Problem: The word "lstty" may appear in lines of the data below. Say how many lines hold it, giving only the number.

(Items from a data source)

■ ■ ■

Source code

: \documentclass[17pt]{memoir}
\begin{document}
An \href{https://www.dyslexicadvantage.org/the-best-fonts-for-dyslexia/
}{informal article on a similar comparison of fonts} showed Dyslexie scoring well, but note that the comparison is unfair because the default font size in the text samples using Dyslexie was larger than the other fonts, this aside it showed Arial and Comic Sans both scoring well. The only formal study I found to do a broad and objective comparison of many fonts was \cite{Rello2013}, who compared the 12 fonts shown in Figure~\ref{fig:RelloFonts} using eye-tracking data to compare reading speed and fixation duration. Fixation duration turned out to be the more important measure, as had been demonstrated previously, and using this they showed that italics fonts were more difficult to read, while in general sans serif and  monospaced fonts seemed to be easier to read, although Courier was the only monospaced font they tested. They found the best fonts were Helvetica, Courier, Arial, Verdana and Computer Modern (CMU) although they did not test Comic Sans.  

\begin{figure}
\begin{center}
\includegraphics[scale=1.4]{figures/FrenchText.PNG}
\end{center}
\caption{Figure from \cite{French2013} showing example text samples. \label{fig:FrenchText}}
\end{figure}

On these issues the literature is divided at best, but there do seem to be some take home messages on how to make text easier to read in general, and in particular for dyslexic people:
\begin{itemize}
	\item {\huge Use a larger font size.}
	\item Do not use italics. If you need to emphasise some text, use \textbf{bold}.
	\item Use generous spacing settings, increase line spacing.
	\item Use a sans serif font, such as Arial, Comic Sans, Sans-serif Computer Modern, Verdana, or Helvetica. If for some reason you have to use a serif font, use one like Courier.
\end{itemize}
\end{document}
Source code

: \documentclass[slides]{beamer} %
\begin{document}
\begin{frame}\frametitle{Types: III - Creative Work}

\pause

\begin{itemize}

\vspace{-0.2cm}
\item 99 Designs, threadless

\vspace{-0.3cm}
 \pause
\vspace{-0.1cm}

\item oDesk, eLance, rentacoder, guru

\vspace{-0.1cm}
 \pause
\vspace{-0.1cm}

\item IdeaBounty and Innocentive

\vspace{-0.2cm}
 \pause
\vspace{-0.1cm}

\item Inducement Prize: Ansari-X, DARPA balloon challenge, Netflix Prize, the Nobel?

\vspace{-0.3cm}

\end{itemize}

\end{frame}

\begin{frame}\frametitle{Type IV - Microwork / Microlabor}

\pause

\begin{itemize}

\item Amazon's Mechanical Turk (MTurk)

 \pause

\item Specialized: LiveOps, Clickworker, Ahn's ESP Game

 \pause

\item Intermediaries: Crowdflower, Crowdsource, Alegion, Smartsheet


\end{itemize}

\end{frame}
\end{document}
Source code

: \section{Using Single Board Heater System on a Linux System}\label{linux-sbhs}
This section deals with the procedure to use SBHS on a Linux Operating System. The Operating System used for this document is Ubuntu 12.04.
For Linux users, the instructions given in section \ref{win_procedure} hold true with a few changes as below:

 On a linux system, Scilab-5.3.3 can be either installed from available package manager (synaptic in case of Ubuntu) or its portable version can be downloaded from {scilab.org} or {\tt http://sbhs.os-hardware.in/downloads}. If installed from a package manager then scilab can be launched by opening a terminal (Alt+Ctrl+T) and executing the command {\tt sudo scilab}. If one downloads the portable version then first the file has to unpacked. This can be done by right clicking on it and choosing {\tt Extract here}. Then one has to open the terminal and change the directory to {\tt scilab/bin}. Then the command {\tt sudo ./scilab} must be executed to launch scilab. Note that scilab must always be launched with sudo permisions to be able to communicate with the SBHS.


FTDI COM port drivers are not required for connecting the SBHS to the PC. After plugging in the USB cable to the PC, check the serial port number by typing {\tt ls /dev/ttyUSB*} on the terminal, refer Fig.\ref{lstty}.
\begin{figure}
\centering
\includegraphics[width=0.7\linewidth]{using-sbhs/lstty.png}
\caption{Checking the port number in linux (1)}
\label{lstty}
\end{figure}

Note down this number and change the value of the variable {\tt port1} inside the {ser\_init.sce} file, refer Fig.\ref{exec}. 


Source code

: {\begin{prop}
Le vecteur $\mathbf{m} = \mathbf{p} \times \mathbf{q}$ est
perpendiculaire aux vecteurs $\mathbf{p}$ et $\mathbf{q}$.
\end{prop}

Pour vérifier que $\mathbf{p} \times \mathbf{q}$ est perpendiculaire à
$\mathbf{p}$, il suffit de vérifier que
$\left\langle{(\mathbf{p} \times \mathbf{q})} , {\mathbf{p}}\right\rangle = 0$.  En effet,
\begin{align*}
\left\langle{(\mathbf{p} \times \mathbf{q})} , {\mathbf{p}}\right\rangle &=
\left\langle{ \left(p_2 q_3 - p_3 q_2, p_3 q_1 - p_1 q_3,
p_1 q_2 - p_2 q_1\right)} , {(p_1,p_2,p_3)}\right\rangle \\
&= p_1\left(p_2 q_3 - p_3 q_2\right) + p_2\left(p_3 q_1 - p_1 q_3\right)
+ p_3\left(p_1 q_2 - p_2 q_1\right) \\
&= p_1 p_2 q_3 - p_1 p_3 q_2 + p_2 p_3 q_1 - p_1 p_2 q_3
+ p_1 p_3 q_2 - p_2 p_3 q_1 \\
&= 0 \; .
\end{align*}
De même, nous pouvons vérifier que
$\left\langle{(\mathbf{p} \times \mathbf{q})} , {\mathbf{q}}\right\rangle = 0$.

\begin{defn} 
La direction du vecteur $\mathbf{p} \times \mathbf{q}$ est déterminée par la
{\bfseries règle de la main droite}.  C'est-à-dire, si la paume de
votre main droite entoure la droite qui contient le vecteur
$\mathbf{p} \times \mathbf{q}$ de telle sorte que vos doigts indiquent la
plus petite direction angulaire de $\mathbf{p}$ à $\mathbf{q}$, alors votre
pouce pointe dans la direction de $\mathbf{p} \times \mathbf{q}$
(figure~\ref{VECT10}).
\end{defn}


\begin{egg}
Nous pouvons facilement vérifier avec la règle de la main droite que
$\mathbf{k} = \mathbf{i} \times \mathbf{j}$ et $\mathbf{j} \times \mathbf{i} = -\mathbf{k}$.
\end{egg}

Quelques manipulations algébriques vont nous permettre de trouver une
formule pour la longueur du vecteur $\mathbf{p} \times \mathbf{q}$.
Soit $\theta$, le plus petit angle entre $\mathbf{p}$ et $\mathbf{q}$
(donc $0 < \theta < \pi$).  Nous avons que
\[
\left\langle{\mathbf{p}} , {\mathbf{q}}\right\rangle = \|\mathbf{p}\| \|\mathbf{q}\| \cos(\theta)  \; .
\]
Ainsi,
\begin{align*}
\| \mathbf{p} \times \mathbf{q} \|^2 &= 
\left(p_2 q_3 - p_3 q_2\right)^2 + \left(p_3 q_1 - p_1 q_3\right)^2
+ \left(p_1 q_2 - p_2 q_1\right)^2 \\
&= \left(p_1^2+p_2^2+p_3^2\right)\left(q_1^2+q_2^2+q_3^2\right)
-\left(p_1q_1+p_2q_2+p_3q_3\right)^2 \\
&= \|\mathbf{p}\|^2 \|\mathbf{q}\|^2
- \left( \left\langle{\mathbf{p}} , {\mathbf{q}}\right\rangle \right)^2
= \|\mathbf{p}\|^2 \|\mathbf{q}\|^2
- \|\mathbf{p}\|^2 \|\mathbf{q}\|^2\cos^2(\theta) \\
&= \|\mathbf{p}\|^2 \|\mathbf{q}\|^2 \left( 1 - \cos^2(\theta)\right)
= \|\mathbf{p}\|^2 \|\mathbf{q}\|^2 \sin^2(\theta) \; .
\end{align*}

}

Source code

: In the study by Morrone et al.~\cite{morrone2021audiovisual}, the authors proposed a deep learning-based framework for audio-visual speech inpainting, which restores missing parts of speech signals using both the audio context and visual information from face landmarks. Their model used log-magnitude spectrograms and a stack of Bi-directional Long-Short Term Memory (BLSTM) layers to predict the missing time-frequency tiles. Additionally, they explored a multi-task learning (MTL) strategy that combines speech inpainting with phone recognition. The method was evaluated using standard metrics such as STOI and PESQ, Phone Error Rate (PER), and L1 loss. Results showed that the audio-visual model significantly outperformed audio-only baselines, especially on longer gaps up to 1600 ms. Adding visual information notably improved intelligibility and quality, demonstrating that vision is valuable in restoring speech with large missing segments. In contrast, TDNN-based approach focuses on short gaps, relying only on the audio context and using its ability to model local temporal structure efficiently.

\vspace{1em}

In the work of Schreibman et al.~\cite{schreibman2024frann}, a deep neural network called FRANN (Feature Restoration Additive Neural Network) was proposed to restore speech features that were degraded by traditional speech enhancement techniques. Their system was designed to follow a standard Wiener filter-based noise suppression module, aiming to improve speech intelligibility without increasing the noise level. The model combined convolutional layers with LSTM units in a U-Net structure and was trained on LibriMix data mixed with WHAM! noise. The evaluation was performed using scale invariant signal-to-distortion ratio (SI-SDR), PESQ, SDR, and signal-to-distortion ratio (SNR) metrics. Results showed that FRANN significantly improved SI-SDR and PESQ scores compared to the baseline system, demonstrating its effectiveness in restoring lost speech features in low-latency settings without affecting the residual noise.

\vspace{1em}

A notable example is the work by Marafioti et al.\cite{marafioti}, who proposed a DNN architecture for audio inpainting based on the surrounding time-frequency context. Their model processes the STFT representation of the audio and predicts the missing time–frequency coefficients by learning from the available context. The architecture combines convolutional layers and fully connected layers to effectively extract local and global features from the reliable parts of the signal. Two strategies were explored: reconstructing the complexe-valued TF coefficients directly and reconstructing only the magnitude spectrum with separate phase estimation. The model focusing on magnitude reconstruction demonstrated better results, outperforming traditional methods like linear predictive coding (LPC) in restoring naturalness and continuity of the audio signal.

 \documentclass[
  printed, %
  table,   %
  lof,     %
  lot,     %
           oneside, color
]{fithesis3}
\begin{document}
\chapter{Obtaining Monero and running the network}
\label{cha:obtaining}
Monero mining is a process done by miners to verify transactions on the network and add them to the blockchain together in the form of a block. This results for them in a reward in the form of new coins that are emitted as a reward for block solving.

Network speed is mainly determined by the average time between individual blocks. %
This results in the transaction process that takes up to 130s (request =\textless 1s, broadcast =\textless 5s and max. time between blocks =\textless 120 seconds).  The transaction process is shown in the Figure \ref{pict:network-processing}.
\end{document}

■ ■ ■

Solution for this problem: 3